To borrow from a military maxim: "The plan of battle rarely survives the first encounter with the enemy".
Funnily enough, flight plans are quite widely used, not just by airlines.
Tootle pip!!

Rated De
14th Oct 2019, 19:54
It strikes me that pilots are being placed into an increasingly difficult situation - land with excess and get a warning from management (esp. Ryanair) or land with less than mins and you get hit with a safety violation.

Doesn’t seem to leave much wriggle room for holds/delays/weather diverts etc. I would prefer that these management practices are not revealed in memos after a crash caused by fuel starvation....

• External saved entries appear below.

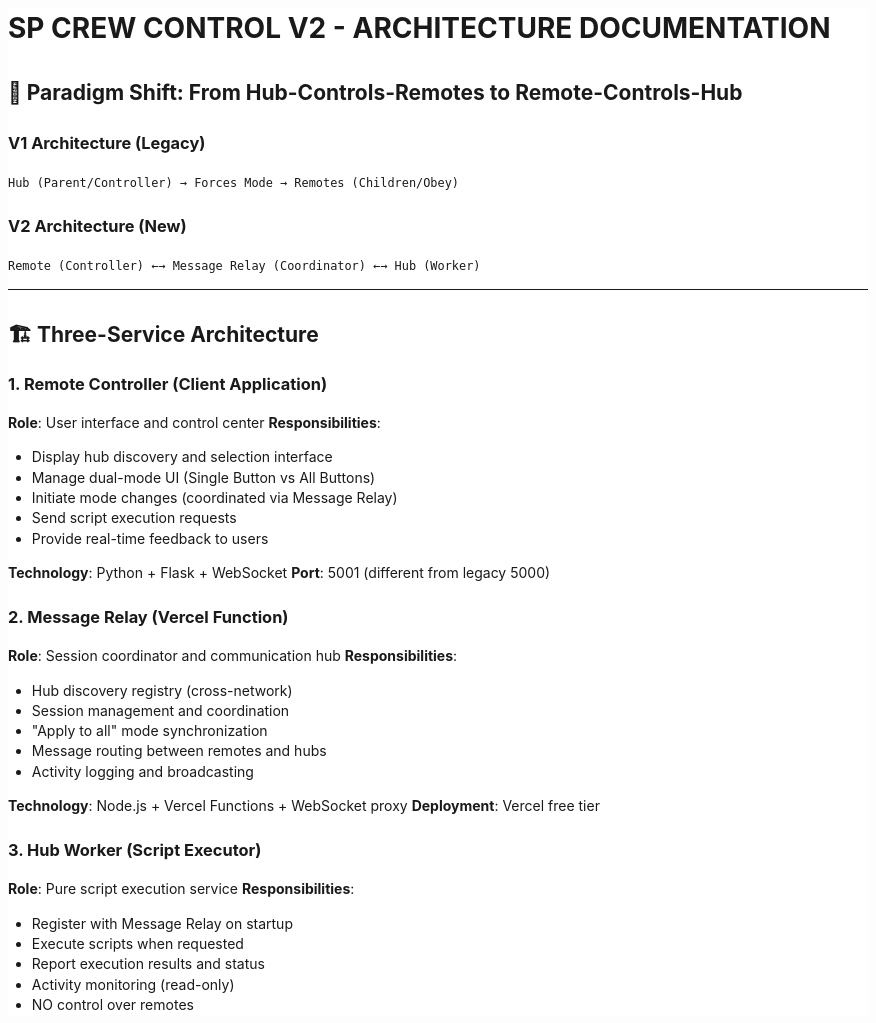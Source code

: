 # SP CREW CONTROL V2 - ARCHITECTURE DOCUMENTATION

## 🎯 **Paradigm Shift: From Hub-Controls-Remotes to Remote-Controls-Hub**

### **V1 Architecture (Legacy)**
```
Hub (Parent/Controller) → Forces Mode → Remotes (Children/Obey)
```

### **V2 Architecture (New)**
```
Remote (Controller) ←→ Message Relay (Coordinator) ←→ Hub (Worker)
```

---

## 🏗️ **Three-Service Architecture**

### **1. Remote Controller (Client Application)**
**Role**: User interface and control center
**Responsibilities**:
- Display hub discovery and selection interface
- Manage dual-mode UI (Single Button vs All Buttons)
- Initiate mode changes (coordinated via Message Relay)
- Send script execution requests
- Provide real-time feedback to users

**Technology**: Python + Flask + WebSocket
**Port**: 5001 (different from legacy 5000)

### **2. Message Relay (Vercel Function)**
**Role**: Session coordinator and communication hub
**Responsibilities**:
- Hub discovery registry (cross-network)
- Session management and coordination
- "Apply to all" mode synchronization
- Message routing between remotes and hubs
- Activity logging and broadcasting

**Technology**: Node.js + Vercel Functions + WebSocket proxy
**Deployment**: Vercel free tier

### **3. Hub Worker (Script Executor)**
**Role**: Pure script execution service
**Responsibilities**:
- Register with Message Relay on startup
- Execute scripts when requested
- Report execution results and status
- Activity monitoring (read-only)
- NO control over remotes
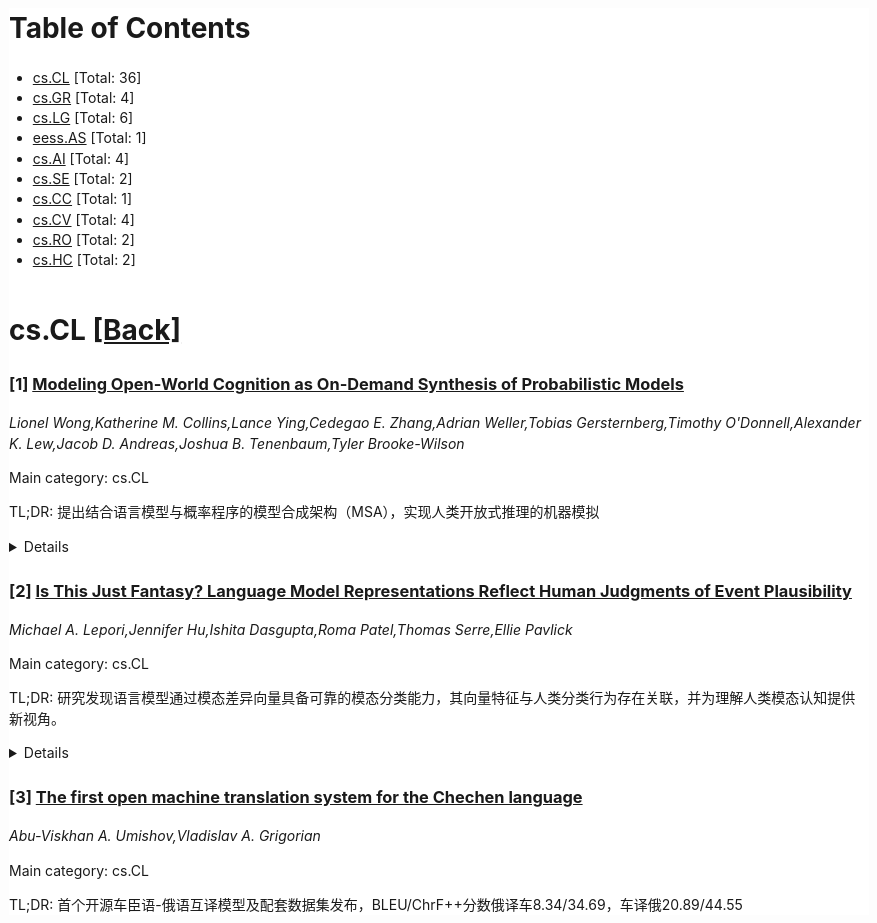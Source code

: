 <div id=toc></div>

# Table of Contents

- [cs.CL](#cs.CL) [Total: 36]
- [cs.GR](#cs.GR) [Total: 4]
- [cs.LG](#cs.LG) [Total: 6]
- [eess.AS](#eess.AS) [Total: 1]
- [cs.AI](#cs.AI) [Total: 4]
- [cs.SE](#cs.SE) [Total: 2]
- [cs.CC](#cs.CC) [Total: 1]
- [cs.CV](#cs.CV) [Total: 4]
- [cs.RO](#cs.RO) [Total: 2]
- [cs.HC](#cs.HC) [Total: 2]


<div id='cs.CL'></div>

# cs.CL [[Back]](#toc)

### [1] [Modeling Open-World Cognition as On-Demand Synthesis of Probabilistic Models](https://arxiv.org/abs/2507.12547)
*Lionel Wong,Katherine M. Collins,Lance Ying,Cedegao E. Zhang,Adrian Weller,Tobias Gersternberg,Timothy O'Donnell,Alexander K. Lew,Jacob D. Andreas,Joshua B. Tenenbaum,Tyler Brooke-Wilson*

Main category: cs.CL

TL;DR: 提出结合语言模型与概率程序的模型合成架构（MSA），实现人类开放式推理的机器模拟


<details><summary>Details</summary></details>


### [2] [Is This Just Fantasy? Language Model Representations Reflect Human Judgments of Event Plausibility](https://arxiv.org/abs/2507.12553)
*Michael A. Lepori,Jennifer Hu,Ishita Dasgupta,Roma Patel,Thomas Serre,Ellie Pavlick*

Main category: cs.CL

TL;DR: 研究发现语言模型通过模态差异向量具备可靠的模态分类能力，其向量特征与人类分类行为存在关联，并为理解人类模态认知提供新视角。


<details><summary>Details</summary></details>


### [3] [The first open machine translation system for the Chechen language](https://arxiv.org/abs/2507.12672)
*Abu-Viskhan A. Umishov,Vladislav A. Grigorian*

Main category: cs.CL

TL;DR: 首个开源车臣语-俄语互译模型及配套数据集发布，BLEU/ChrF++分数俄译车8.34/34.69，车译俄20.89/44.55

There always is wiggle room.
The pilot in command carries strict liability. Practically this means there is only one person responsible.
Company manuals, Company made plots of fuel carried versus peer pilots and the like seek to push an agenda.
Heck, an Australian carrier "encourages" all pilots to review on the company "app" fuel ordering.
The First Officer up for a promotion can be "managed" that way too.

At the end of the day, Pilot in Command means just that.
Statute empowers the PIC to do the right thing, not the commercially expedient.

LeadSled
15th Oct 2019, 03:08
There always is wiggle room.
The pilot in command carries strict liability. Practically this means there is only one person responsible.
Company manuals, Company made plots of fuel carried versus peer pilots and the like seek to push an agenda.
Heck, an Australian carrier "encourages" all pilots to review on the company "app" fuel ordering.
The First Officer up for a promotion can be "managed" that way too.

At the end of the day, Pilot in Command means just that.
Statute empowers the PIC to do the right thing, not the commercially expedient.

Folks,
That's it, in a nutshell!!
Tootle pip!!

Landflap
15th Oct 2019, 08:31
Mate of mine kept doing "the right thing" but was placed under immense pressure for not towing the company line which was, for example, to fly the N Atlantic in a big twin with 5% of the last hour's fuel burn for contingency (honestly, because it was an ERA operation and the rules permitted it (!) ). In some cowboy outfits, keep doing the "right thing" as a professional Commander and you could be walking the streets. As a true pro, he walked, joined a proper outfit & never looked back.

George Glass
15th Oct 2019, 08:44
Funny how minimum fuel types end up drinking by themselves on overnights and never join the dots.

VFR Only Please
15th Oct 2019, 22:00
(...) Ryr still publishes statistics for the skippers fuel burn, and has just recently started to write letters to captains asking them to explain their “over burn” on selected routes with an invitation to Dublin...how does the IAA still sit by and do nothing.....

OK, this and a hundred other things I've heard about Ryanair. Can anyone explain why they haven't had a Major Disaster? Divine Suspension of the Law of Gravity?

OMAAbound
16th Oct 2019, 01:12
Funnily enough, I was watching Ice Pilots NWT a few weeks ago, and they were delivering water bombers to South Korea.

When it came to refuelling the aircraft in Korea, Justin Simle asked the Koreans why they’d only brought 10 drums of gas, and the response was ‘the journey only needs 10 drums’ he was livid!

OMAA

jbsharpe
16th Oct 2019, 15:41
Curious SLF here, how come Walpole ended up with insufficient fuel? Was it always a relatively close run thing with Concorde?